Ad 7) schuld aan mevrouw [naam 2]
De man stelt dat partijen op 23 december 2017 een rentevrije geldlening hebben afgesloten ten bedrage van € 8.485,74 bij zijn moeder en dat hierop nog niet is afgelost. De man onderbouwt dit met een kopie van de overeenkomst, waarbij hij ter zitting een volgens hem origineel document heeft laten zien. De man onderbouwt met een aanvullende schriftelijke verklaring van zijn moeder dat de schuld nog volledig open staat.
Volgens de vrouw is er een schuld maar gaat het om een lager bedrag, was deze aan de moeder en de vader van de man en is er op afgelost. De vrouw betwist de authenticiteit van de overgelegde overeenkomst en de geldigheid van de verklaring van de moeder van de man.
De rechtbank overweegt dat schulden niet voor verdeling in aanmerking komen omdat een schuld geen goed is zoals bedoeld in artikel 3:182 van het Burgerlijk Wetboek (BW). Verder is het niet mogelijk om wijzigingen aan te brengen in de aansprakelijkheid van beide (ex-)echtgenoten tegenover schuldeisers zoals dat is geregeld in artikel 1:102 BW.
In de onderlinge verhouding tussen de echtgenoten geldt op grond van artikel 1:100 BW het volgende. Voor zover bij de ontbinding van de gemeenschap de goederen van de gemeenschap niet toereikend zijn om de schulden van de gemeenschap te voldoen, worden deze schulden door beide (ex)echtgenoten voor een gelijk deel gedragen, tenzij schriftelijk anders is overeengekomen of uit de eisen van redelijkheid en billijkheid – mede in verband met de aard van de schulden – een andere draagplicht voortvloeit. Als één van de (ex)echtgenoten wordt aangesproken door een schuldeiser en hierdoor meer heeft bijgedragen in de schuld dan het gedeelte dat hem of haar aangaat, dan heeft hij of zij voor dit meerdere op grond van artikel 6:10 BW een regresrecht op de andere (ex)echtgenoot.

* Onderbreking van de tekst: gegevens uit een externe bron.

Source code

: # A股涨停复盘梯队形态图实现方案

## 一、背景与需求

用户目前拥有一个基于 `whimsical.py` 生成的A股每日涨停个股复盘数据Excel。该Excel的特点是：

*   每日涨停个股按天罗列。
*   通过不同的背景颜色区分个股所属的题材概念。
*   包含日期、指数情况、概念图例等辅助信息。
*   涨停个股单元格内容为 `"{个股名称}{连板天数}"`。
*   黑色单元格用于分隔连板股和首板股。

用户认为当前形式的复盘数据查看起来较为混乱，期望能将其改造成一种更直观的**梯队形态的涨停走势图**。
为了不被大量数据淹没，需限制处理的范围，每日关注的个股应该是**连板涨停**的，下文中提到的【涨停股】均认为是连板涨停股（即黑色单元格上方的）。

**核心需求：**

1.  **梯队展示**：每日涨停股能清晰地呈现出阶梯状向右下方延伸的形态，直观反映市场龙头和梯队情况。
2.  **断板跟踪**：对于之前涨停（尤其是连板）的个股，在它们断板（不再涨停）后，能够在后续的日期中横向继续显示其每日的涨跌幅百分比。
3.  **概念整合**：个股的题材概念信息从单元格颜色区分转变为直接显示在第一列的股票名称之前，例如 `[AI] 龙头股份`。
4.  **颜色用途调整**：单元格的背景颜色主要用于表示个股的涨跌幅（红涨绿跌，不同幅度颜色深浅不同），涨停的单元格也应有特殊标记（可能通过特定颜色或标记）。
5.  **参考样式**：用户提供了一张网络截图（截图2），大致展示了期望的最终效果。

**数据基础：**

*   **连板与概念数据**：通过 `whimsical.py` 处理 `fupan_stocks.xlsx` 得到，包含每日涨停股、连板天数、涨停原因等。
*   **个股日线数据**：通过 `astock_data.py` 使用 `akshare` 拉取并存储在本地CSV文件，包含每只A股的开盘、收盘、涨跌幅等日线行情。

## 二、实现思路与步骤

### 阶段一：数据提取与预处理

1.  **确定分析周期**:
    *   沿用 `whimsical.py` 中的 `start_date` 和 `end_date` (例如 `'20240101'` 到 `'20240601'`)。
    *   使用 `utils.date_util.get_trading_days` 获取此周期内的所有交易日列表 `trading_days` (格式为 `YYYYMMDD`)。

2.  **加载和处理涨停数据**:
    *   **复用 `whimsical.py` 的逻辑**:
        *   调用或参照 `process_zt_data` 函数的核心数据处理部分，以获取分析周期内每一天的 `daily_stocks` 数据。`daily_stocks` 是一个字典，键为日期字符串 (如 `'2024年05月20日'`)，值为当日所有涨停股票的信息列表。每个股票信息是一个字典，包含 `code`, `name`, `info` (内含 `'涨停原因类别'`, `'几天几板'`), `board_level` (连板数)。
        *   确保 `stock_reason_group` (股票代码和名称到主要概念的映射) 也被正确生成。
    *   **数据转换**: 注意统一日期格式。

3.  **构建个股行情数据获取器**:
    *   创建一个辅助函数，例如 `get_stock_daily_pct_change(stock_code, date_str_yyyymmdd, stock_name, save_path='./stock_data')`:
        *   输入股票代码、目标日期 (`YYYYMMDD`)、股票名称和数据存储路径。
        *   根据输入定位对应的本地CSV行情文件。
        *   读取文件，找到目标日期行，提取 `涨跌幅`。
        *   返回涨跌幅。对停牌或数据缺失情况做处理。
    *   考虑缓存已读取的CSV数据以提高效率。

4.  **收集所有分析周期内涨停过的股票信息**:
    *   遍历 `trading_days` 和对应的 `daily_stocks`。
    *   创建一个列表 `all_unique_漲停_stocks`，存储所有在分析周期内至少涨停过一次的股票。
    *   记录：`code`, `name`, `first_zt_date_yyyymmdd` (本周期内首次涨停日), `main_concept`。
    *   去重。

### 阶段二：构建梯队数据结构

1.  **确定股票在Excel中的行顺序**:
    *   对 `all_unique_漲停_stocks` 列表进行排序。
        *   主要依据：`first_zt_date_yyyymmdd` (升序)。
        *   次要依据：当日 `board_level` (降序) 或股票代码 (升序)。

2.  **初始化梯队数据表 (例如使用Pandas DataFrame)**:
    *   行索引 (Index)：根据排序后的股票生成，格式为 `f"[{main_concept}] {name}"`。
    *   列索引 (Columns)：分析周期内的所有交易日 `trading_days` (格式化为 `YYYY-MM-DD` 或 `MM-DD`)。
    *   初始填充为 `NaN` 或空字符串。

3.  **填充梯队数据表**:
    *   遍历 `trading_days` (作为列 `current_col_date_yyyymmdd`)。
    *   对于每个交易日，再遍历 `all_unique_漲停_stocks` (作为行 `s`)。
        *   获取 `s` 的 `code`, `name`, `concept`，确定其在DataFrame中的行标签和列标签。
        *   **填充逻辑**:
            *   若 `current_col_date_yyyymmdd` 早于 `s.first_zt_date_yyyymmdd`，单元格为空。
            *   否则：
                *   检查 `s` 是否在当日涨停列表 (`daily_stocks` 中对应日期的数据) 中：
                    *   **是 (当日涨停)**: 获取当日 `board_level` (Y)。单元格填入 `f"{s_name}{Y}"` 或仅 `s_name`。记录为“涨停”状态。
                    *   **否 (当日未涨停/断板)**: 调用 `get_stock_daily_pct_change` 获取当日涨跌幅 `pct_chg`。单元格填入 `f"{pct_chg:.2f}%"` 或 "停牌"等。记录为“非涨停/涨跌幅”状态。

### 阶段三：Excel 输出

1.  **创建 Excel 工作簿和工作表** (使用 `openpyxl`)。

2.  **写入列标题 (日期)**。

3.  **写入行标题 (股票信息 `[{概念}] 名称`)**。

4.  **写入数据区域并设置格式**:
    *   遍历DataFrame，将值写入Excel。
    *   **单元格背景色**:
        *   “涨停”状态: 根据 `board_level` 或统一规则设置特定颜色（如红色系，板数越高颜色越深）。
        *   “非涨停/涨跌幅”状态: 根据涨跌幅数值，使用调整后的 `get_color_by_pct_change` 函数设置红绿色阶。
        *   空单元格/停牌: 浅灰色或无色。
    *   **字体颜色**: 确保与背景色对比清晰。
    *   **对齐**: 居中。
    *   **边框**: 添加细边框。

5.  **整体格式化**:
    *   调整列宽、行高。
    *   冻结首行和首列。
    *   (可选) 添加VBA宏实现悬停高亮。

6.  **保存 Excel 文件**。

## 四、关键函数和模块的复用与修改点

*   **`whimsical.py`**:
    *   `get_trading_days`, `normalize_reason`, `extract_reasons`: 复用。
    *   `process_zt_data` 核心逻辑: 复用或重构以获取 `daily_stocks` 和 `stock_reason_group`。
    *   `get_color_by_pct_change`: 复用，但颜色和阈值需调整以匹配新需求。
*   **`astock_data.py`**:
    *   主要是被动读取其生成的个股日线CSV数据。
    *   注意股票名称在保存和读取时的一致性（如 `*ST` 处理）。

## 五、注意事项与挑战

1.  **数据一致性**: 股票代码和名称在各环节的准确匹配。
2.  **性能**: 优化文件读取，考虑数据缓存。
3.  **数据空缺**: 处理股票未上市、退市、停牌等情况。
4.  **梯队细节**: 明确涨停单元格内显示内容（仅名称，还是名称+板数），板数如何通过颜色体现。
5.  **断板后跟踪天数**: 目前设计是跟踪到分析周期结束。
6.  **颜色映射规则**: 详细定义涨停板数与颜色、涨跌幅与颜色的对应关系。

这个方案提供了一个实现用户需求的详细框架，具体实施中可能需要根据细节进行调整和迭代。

De man en de vrouw hebben uiteenlopende opvattingen over het bestaan van de gestelde schuld. Voorop staat dat de beoordeling van de vraag of een derde een vordering heeft op de gemeenschap niet past in deze procedure die (mede) strekt tot verdeling in het kader van de echtscheiding. Het is aan de beweerde schuldeiser om (één van) de echtgenoten tot betaling aan te spreken, waarna het aan de aangesproken partij(en) is om de vordering te erkennen of betwisten en daarover zo nodig te procederen. Voor wat betreft de bijdrageplicht in hun onderlinge verhouding gelden de wettelijke uitgangspunten van artikel 1:100 en artikel 6:10 en volgende BW.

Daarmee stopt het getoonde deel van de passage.